----- Records for the exercise

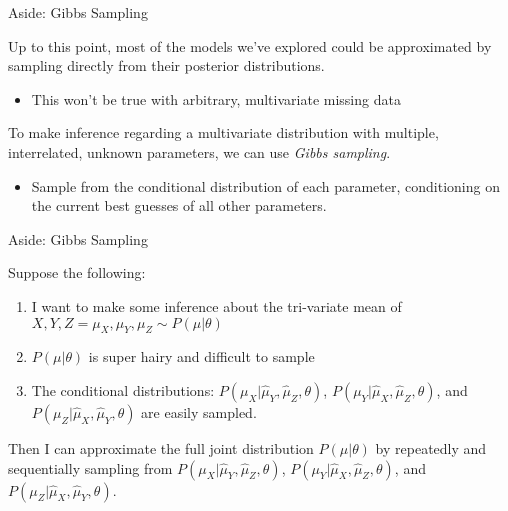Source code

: \documentclass{beamer}\usepackage[]{graphicx}\usepackage[]{color}
\begin{document}
\begin{frame}{Aside: Gibbs Sampling}
  
  Up to this point, most of the models we've explored could be approximated by 
  sampling directly from their posterior distributions.
  \vc
  \begin{itemize}
    \item This won't be true with arbitrary, multivariate missing data
  \end{itemize}
  \va 
  To make inference regarding a multivariate distribution with multiple, 
  interrelated, unknown parameters, we can use \emph{Gibbs sampling}.
  \vc
  \begin{itemize}
  \item Sample from the conditional distribution of each parameter, conditioning 
    on the current best guesses of all other parameters.
  \end{itemize}
  
\end{frame}


\begin{frame}{Aside: Gibbs Sampling}
  
  Suppose the following:
  \vb
  \begin{enumerate}
  \item I want to make some inference about the tri-variate mean of
    $X, Y, Z = \mu_X, \mu_Y, \mu_Z \sim P(\mu | \theta)$
    \vb
  \item $P(\mu | \theta)$ is super hairy and difficult to sample
    \vb
  \item The conditional distributions:
    $P(\mu_X | \hat{\mu}_Y, \hat{\mu}_Z, \theta)$,
    $P(\mu_Y | \hat{\mu}_X, \hat{\mu}_Z, \theta)$, and
    $P(\mu_Z | \hat{\mu}_X, \hat{\mu}_Y, \theta)$ are easily sampled.
  \end{enumerate}
  \va
  Then I can approximate the full joint distribution
  $P(\mu | \theta)$ by repeatedly and sequentially sampling from
  $P(\mu_X | \hat{\mu}_Y, \hat{\mu}_Z, \theta)$, $P(\mu_Y |
  \hat{\mu}_X, \hat{\mu}_Z, \theta)$, and $P(\mu_Z | \hat{\mu}_X,
  \hat{\mu}_Y, \theta)$.

\end{frame}
  
\end{document}
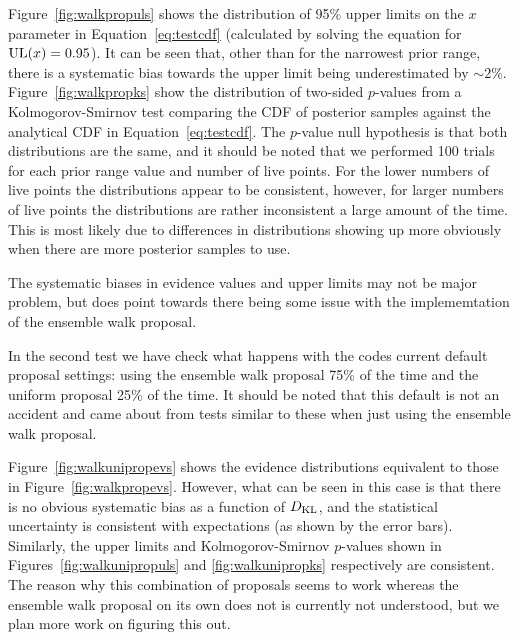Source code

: Figure~\ref{fig:walkpropuls} shows the distribution of 95\% upper limits on the $x$ parameter in Equation~\ref{eq:testcdf} (calculated by solving
the equation for ${\rm UL}(x) = 0.95$). It can be seen that, other than for the narrowest prior range, there is a systematic bias towards the
upper limit being underestimated by $\sim 2\%$. Figure~\ref{fig:walkpropks} show the distribution of two-sided $p$-values from a Kolmogorov-Smirnov
test comparing the CDF of posterior samples against the analytical CDF in Equation~\ref{eq:testcdf}. The $p$-value null hypothesis is that both
distributions are the same, and it should be noted that we performed 100 trials for each prior range value and number of live points. For the
lower numbers of live points the distributions appear to be consistent, however, for larger numbers of live points the distributions are rather
inconsistent a large amount of the time. This is most likely due to differences in distributions showing up more obviously when there are more
posterior samples to use.

The systematic biases in evidence values and upper limits may not be major problem, but does point towards there being some issue with the
implememtation of the ensemble walk proposal.

In the second test we have check what happens with the codes current default proposal settings: using the ensemble walk proposal 75\%
of the time and the uniform proposal 25\% of the time. It should be noted that this default is not an accident and came about from tests
similar to these when just using the ensemble walk proposal.

Figure~\ref{fig:walkunipropevs} shows the evidence distributions equivalent to those in Figure~\ref{fig:walkpropevs}. However, what can
be seen in this case is that there is no obvious systematic bias as a function of $D_{\rm KL}$, and the statistical uncertainty is
consistent with expectations (as shown by the error bars). Similarly, the upper limits and Kolmogorov-Smirnov $p$-values shown in
Figures~\ref{fig:walkunipropuls} and \ref{fig:walkunipropks} respectively are consistent. The reason why this combination of proposals
seems to work whereas the ensemble walk proposal on its own does not is currently not understood, but we plan more work on figuring this
out.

----------

▶ [Work to complete]:
Return the opening line of the data above and every line after it up to and including the line that holds "Z = \mu_X, \mu_Y, \mu_Z"; pictures stay out.

▶ [Answer section]:
Source code

: \documentclass{beamer}\usepackage[]{graphicx}\usepackage[]{color}
\begin{document}
\begin{frame}{Aside: Gibbs Sampling}
  
  Up to this point, most of the models we've explored could be approximated by 
  sampling directly from their posterior distributions.
  \vc
  \begin{itemize}
    \item This won't be true with arbitrary, multivariate missing data
  \end{itemize}
  \va 
  To make inference regarding a multivariate distribution with multiple, 
  interrelated, unknown parameters, we can use \emph{Gibbs sampling}.
  \vc
  \begin{itemize}
  \item Sample from the conditional distribution of each parameter, conditioning 
    on the current best guesses of all other parameters.
  \end{itemize}
  
\end{frame}


\begin{frame}{Aside: Gibbs Sampling}
  
  Suppose the following:
  \vb
  \begin{enumerate}
  \item I want to make some inference about the tri-variate mean of
    $X, Y, Z = \mu_X, \mu_Y, \mu_Z \sim P(\mu | \theta)$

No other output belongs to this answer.